Shared Berita

Sulbarpos.com, Palopo – Masyarakat Kota Palopo semakin menunjukkan kedewasaan dalam memilih pemimpin. Namun, Pilkada kali ini justru diwarnai dengan praktik yang mencederai prinsip demokrasi. Keputusan Mahkamah Konstitusi (MK) terkait sengketa Pilkada Palopo seharusnya menjadi titik balik bagi semua pihak untuk menegakkan keadilan, bukan malah dimanfaatkan untuk kembali melanggengkan kekuasaan dengan cara yang mencurigakan.

MK melalui putusan Perkara Nomor 168/PHPU.WAKO-XXIII/2025 telah mengabulkan sebagian permohonan sengketa hasil pemilihan Wali Kota Palopo 2024.

Dalam putusan tersebut, Komisi Pemilihan Umum (KPU) Kota Palopo diperintahkan untuk menggelar pemungutan suara ulang (PSU) tanpa melibatkan Trisal Tahir, calon yang terbukti tidak memenuhi syarat administratif. Salah satu pelanggaran serius yang terungkap adalah penggunaan ijazah palsu, yang seharusnya menjadi tamparan keras bagi siapa pun yang mencoba mencurangi sistem demokrasi.

Namun, alih-alih menjadikan putusan ini sebagai pelajaran, upaya mempertahankan kekuasaan justru kembali terlihat dengan munculnya calon dari keluarga Trisal Tahir dalam pencalonan ulang.

Hal ini menimbulkan kemarahan di tengah masyarakat yang semakin sadar akan pentingnya integritas dalam demokrasi.

Suara Kritikan dari Aktivis

Seorang aktivis Palopo, Usman, menilai langkah ini sebagai bentuk manipulasi yang terang-terangan.

“Syarat administrasi bukan sekadar formalitas, melainkan kewajiban mutlak. Jika ada calon yang berani menggunakan ijazah palsu, itu adalah bentuk penipuan besar terhadap publik. Yang lebih memalukan adalah upaya menggantikan dengan anggota keluarga, seolah-olah kursi kepemimpinan adalah warisan turun-temurun,” tegasnya pada Jumat (21/3/2025).

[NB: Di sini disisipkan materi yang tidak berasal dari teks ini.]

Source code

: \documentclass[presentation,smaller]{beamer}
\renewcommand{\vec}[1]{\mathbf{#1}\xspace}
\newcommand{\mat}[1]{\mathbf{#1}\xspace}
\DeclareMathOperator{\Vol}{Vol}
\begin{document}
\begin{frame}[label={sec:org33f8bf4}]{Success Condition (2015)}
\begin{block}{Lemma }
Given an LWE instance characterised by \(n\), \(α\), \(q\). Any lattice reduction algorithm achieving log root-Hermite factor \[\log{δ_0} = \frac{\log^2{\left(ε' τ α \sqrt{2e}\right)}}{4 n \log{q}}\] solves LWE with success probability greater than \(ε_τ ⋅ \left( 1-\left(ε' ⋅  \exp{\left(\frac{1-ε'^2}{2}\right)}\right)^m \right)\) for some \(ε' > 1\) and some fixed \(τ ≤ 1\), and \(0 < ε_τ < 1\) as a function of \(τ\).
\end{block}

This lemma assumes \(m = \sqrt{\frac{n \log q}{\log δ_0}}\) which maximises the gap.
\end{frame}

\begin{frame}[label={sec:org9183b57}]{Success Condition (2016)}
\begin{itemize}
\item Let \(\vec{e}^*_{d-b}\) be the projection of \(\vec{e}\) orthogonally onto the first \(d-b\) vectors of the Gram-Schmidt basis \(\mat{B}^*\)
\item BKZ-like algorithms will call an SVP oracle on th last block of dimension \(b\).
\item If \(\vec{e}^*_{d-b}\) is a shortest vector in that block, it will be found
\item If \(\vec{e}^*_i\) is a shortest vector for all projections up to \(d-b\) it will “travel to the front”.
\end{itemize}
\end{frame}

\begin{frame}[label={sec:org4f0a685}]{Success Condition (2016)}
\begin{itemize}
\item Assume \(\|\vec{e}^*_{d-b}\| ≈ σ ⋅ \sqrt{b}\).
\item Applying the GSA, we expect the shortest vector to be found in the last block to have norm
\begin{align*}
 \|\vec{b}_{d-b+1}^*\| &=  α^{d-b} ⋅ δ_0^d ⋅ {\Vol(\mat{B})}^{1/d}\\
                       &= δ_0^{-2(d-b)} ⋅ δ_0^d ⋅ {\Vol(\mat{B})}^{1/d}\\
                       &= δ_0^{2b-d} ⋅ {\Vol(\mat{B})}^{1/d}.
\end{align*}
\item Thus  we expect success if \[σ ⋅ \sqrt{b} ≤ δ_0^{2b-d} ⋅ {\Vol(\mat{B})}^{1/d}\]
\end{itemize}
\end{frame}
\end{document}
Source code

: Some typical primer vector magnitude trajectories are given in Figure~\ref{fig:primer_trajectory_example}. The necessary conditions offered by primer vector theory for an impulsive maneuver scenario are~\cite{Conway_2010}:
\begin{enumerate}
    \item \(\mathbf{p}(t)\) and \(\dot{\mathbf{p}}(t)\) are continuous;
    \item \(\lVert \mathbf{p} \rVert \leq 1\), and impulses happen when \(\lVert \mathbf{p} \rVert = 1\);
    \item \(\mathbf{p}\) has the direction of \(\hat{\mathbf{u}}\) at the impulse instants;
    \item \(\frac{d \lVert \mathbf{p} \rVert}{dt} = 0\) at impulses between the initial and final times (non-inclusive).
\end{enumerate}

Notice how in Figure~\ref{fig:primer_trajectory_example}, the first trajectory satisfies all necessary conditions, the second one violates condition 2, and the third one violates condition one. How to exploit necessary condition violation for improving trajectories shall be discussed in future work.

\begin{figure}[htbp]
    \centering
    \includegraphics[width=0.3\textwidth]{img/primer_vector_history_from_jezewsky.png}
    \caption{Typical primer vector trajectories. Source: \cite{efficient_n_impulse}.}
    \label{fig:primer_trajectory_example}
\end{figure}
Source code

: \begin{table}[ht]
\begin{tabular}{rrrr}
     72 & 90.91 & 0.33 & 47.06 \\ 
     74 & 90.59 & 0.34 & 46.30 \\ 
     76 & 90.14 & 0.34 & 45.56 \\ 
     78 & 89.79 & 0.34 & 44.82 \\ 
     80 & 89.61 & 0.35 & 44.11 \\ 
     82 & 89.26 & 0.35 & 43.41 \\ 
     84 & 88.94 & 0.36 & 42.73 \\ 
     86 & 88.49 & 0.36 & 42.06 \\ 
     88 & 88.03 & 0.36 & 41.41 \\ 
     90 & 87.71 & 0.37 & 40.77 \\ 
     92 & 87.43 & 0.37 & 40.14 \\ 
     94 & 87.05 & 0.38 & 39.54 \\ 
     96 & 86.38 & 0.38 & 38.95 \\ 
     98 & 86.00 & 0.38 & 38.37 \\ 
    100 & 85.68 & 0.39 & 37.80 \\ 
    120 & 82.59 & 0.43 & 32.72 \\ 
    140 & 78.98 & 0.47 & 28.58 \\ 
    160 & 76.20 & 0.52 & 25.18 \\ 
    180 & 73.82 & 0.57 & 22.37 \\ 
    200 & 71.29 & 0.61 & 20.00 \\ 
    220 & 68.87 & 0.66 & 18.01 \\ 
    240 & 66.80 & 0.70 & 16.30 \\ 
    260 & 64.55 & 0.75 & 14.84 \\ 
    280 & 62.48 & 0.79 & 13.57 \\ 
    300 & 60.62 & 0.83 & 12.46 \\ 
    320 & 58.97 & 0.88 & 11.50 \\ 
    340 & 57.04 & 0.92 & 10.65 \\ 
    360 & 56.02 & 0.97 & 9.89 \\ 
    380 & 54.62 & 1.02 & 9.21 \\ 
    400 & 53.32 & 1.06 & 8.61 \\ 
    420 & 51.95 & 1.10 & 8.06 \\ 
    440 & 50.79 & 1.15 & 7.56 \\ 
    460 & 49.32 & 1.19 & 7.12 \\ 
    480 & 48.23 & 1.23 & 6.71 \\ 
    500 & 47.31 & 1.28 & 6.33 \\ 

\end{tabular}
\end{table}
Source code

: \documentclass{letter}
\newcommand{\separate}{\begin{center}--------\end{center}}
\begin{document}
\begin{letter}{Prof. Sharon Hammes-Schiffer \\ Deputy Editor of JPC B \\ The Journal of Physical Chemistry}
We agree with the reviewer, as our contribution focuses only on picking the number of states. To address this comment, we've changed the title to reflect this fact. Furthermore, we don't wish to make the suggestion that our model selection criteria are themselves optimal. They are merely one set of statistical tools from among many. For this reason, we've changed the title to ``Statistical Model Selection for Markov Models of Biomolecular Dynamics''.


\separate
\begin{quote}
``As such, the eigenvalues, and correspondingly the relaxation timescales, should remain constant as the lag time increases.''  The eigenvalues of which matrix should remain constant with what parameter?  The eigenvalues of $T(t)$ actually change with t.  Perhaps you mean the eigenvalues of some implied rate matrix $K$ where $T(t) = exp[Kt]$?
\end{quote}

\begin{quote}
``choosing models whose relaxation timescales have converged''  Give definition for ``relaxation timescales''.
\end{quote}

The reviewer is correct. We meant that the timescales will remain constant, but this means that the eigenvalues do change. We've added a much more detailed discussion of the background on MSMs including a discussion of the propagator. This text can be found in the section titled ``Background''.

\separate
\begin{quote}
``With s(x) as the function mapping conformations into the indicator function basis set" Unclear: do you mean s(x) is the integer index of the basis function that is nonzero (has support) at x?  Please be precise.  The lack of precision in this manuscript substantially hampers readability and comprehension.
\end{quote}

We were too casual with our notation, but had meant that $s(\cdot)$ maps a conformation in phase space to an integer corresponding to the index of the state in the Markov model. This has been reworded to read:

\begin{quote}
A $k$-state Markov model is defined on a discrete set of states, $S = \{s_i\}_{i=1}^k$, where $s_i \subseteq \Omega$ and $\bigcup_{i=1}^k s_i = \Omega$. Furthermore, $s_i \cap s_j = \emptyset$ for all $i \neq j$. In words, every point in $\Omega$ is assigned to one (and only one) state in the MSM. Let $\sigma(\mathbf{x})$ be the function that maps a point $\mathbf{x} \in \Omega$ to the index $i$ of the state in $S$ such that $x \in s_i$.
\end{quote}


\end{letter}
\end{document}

Kekecewaan ini juga dirasakan masyarakat yang semakin paham akan pentingnya pemimpin yang memiliki integritas.

Baca Juga  Cak Imin Berikan Pembekalan Bacakada PKB Sulawesi untuk Pilkada 2024

“Kami ingin pemimpin yang jujur dan bisa dipercaya, bukan mereka yang menggunakan cara curang lalu berusaha mempertahankan kekuasaan dengan segala cara. Ini penghianatan terhadap demokrasi yang kami perjuangkan,” ujar seorang warga yang enggan disebutkan namanya.

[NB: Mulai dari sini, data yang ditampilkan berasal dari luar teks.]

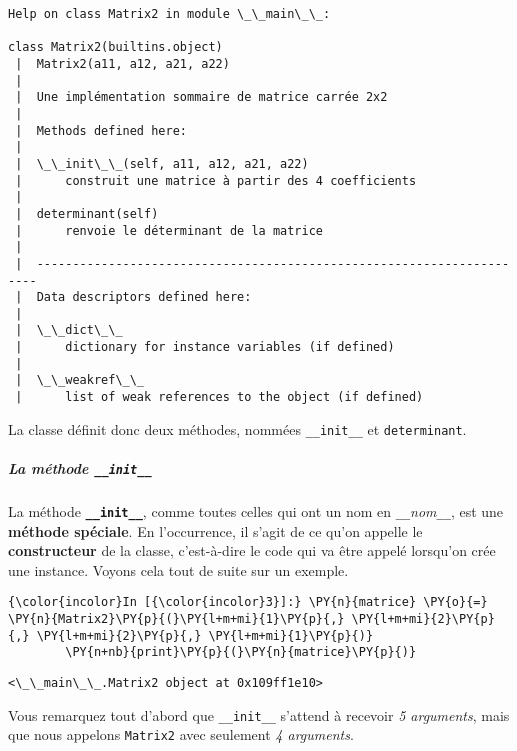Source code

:     \begin{Verbatim}[commandchars=\\\{\},frame=single,framerule=0.3mm,rulecolor=\color{cellframecolor}]
Help on class Matrix2 in module \_\_main\_\_:

class Matrix2(builtins.object)
 |  Matrix2(a11, a12, a21, a22)
 |  
 |  Une implémentation sommaire de matrice carrée 2x2
 |  
 |  Methods defined here:
 |  
 |  \_\_init\_\_(self, a11, a12, a21, a22)
 |      construit une matrice à partir des 4 coefficients
 |  
 |  determinant(self)
 |      renvoie le déterminant de la matrice
 |  
 |  ----------------------------------------------------------------------
 |  Data descriptors defined here:
 |  
 |  \_\_dict\_\_
 |      dictionary for instance variables (if defined)
 |  
 |  \_\_weakref\_\_
 |      list of weak references to the object (if defined)
\end{Verbatim}

    La classe définit donc deux méthodes, nommées \texttt{\_\_init\_\_} et
\texttt{determinant}.

    \hypertarget{la-muxe9thode-__init__}{%
\subparagraph{\texorpdfstring{La méthode
\texttt{\_\_init\_\_}}{La méthode \_\_init\_\_}}\label{la-muxe9thode-__init__}}

    La méthode \textbf{\texttt{\_\_init\_\_}}, comme toutes celles qui ont
un nom en \texttt{\_\_}\emph{nom}\texttt{\_\_}, est une \textbf{méthode
spéciale}. En l'occurrence, il s'agit de ce qu'on appelle le
\textbf{constructeur} de la classe, c'est-à-dire le code qui va être
appelé lorsqu'on crée une instance. Voyons cela tout de suite sur un
exemple.

    \begin{Verbatim}[commandchars=\\\{\},frame=single,framerule=0.3mm,rulecolor=\color{cellframecolor}]
{\color{incolor}In [{\color{incolor}3}]:} \PY{n}{matrice} \PY{o}{=} \PY{n}{Matrix2}\PY{p}{(}\PY{l+m+mi}{1}\PY{p}{,} \PY{l+m+mi}{2}\PY{p}{,} \PY{l+m+mi}{2}\PY{p}{,} \PY{l+m+mi}{1}\PY{p}{)}
        \PY{n+nb}{print}\PY{p}{(}\PY{n}{matrice}\PY{p}{)}
\end{Verbatim}


    \begin{Verbatim}[commandchars=\\\{\},frame=single,framerule=0.3mm,rulecolor=\color{cellframecolor}]
<\_\_main\_\_.Matrix2 object at 0x109ff1e10>
\end{Verbatim}

    Vous remarquez tout d'abord que \texttt{\_\_init\_\_} s'attend à
recevoir \emph{5 arguments}, mais que nous appelons \texttt{Matrix2}
avec seulement \emph{4 arguments}.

Dampak Terhadap Demokrasi dan Masa Depan Palopo

Tindakan ini bukan sekadar pelanggaran aturan, tetapi juga merusak kepercayaan publik terhadap proses demokrasi. Jika praktik seperti ini dibiarkan, maka masyarakat akan semakin skeptis terhadap pemilu yang seharusnya menjadi ajang memilih pemimpin terbaik.

“Pemimpin yang baik tidak hanya dinilai dari janji kampanye atau program kerja, tetapi juga dari moralitas dan kejujuran. Tanpa integritas, kepercayaan masyarakat akan luntur, dan itu berbahaya bagi masa depan Palopo,” pungkas Usman.

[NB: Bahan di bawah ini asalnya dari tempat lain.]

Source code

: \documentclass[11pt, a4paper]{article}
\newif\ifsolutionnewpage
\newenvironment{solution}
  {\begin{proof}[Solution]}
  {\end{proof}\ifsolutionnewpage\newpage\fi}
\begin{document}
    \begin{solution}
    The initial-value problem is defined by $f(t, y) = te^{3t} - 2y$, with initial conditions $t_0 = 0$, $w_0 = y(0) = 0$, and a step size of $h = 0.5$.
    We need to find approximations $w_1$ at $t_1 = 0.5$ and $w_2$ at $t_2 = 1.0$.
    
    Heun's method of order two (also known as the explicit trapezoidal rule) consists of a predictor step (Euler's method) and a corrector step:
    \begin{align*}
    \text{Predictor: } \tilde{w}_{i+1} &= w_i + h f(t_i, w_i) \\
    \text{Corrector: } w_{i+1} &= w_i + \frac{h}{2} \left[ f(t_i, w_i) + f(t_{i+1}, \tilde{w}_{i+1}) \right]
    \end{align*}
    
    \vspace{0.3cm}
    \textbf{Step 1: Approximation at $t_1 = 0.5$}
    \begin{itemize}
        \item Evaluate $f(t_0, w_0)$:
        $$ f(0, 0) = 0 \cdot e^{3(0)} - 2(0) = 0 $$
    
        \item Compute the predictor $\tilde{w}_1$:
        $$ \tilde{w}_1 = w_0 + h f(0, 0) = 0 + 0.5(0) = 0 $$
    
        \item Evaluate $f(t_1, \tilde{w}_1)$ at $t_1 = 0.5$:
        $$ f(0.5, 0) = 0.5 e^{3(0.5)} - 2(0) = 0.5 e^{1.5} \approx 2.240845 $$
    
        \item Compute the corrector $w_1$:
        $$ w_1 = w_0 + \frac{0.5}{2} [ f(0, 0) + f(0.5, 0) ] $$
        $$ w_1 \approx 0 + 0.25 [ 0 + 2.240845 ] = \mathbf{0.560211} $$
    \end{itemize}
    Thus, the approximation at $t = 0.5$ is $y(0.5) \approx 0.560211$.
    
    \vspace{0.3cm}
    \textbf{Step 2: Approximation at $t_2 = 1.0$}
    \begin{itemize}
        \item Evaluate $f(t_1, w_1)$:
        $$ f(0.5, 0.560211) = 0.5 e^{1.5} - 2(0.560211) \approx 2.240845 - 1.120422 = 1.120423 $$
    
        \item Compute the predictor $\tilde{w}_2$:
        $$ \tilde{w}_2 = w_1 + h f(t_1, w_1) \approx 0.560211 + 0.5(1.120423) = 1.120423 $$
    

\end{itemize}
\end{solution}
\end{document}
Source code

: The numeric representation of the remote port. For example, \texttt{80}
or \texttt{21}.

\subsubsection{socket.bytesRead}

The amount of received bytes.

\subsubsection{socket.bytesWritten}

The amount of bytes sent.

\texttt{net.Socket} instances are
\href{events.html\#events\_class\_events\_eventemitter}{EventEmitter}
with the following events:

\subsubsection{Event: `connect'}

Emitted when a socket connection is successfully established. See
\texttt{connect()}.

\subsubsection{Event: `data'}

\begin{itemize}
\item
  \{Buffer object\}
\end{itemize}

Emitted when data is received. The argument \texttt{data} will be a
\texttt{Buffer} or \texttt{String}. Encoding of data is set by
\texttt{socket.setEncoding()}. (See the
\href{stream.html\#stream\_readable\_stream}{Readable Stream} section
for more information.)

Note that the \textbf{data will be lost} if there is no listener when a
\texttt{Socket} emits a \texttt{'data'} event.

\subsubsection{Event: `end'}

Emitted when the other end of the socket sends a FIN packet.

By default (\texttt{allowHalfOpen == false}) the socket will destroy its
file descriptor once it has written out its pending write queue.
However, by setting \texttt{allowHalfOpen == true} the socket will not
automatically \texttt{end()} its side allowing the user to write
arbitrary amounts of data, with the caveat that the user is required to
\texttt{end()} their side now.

Masyarakat Palopo kini menolak untuk kembali diperdaya oleh manuver politik yang hanya menguntungkan segelintir pihak. Mereka menuntut agar pemimpin yang terpilih nantinya benar-benar memiliki kredibilitas, bukan sekadar boneka dari kepentingan keluarga.

Jika upaya semacam ini terus berulang, rakyat Palopo siap menunjukkan bahwa mereka tidak akan tinggal diam dalam menghadapi pengkhianatan demokrasi.